To explain this, let’s take a step back and imagine a room where someone is being interviewed in front of a video camera. Just as what we can see in the room is the visual scene, the sounds within the room make up the acoustic scene. In our imaginary interview setting, you might hear the interviewee’s voice, the voice of the interviewer, perhaps background hum from air conditioning, a clock ticking, some noise from outside…. All of these are sound sources within an acoustic scene.
Microphones placed in our imaginary room will pick up a mix of sounds coming from all these sources. This can result in muddled sound and barely intelligible speech, especially if two people are talking at the same time or if the background noise is loud. What we’re trying to do with BSS is to take that mix and separate it out into the individual sources. So, if the interviewer and interviewee both talk at once, BSS can separate the two voices into individual and completely separate streams of sound. At the same time, BSS will help to reduce any background noise to make those voices more intelligible. Thus, not only does it separate out the dominant sources from each other really well, it also does quite a significant amount of ambient noise reduction – between 5 and 12 dBs, depending on the number of microphones used.
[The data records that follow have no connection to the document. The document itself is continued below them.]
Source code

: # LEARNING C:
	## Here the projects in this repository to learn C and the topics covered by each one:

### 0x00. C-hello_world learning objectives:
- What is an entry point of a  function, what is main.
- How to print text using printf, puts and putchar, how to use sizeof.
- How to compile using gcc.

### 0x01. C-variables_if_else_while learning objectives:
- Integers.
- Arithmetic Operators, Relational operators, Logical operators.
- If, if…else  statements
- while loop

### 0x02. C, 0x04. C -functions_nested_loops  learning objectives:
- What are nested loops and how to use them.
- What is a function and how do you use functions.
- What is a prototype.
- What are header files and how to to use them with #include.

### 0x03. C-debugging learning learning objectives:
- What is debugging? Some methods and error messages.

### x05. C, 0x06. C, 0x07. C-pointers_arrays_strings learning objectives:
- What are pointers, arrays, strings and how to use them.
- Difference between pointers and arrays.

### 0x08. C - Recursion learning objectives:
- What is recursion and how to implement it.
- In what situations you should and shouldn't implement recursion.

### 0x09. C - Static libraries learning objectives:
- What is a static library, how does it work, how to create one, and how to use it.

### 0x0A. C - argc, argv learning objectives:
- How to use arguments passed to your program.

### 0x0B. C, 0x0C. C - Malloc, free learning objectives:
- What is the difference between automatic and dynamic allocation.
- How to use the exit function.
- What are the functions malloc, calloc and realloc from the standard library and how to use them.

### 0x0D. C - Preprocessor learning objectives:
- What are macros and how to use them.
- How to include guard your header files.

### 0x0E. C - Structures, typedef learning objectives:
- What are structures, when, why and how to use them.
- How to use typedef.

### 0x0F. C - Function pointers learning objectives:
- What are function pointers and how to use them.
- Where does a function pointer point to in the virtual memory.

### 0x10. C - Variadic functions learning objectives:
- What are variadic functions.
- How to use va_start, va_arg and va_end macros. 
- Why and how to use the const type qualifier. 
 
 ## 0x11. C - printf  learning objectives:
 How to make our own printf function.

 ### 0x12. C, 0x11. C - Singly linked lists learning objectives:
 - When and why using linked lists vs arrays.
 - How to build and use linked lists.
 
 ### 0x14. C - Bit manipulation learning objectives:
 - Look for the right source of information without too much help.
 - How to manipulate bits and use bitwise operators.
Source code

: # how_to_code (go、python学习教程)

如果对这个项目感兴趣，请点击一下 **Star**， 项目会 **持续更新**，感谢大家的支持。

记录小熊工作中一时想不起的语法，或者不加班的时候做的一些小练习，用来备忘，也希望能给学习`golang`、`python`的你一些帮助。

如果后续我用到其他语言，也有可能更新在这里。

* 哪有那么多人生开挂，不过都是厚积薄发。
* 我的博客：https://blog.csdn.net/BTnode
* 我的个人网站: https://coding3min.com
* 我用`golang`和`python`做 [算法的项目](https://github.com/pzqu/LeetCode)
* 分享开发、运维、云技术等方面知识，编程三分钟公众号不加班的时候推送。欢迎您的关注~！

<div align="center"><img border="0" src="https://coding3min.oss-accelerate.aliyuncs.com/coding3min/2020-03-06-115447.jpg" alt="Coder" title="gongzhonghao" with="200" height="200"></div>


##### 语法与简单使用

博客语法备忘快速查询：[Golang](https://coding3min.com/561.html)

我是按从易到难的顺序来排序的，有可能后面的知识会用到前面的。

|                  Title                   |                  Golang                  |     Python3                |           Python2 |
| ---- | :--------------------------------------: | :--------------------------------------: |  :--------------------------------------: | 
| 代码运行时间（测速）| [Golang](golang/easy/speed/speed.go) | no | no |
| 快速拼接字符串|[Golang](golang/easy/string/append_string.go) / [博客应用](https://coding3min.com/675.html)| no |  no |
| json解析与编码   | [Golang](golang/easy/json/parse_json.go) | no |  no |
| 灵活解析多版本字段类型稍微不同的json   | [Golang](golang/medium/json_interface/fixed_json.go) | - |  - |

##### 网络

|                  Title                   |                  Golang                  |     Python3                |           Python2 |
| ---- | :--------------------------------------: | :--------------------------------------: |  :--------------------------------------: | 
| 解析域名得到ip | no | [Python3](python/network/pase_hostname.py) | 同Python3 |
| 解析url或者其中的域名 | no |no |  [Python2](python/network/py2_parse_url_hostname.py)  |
And by the way, achieving a successful commercial BSS solution is not easy. At AT our method was to approach it as a Bayesian probability problem using the statistics of the sources. Most sources are “heavy tailed”; they have large outliers that occur reasonably frequently. The central limit theorem says that any mixture of independent sources becomes more Gaussian, which is a lot less heavy tailed than the typical distribution of an individual source. The microphones are picking up such a mixture of sound sources. Our BSS algorithm transforms the mic data back to the sources by restoring this heavy tailed nature. Obviously this can’t be just any old transformation, and there are various mathematical properties that have to be preserved as well for this to be effective.
The great thing about BSS is that, used on its own, it not only does a great job of separating sound sources, but that it has lots of synergies with other techniques. It is best viewed as a valuable and highly useful component in the whole audio stack: you can choose the best techniques to combine with it, depending on what problem you need to solve.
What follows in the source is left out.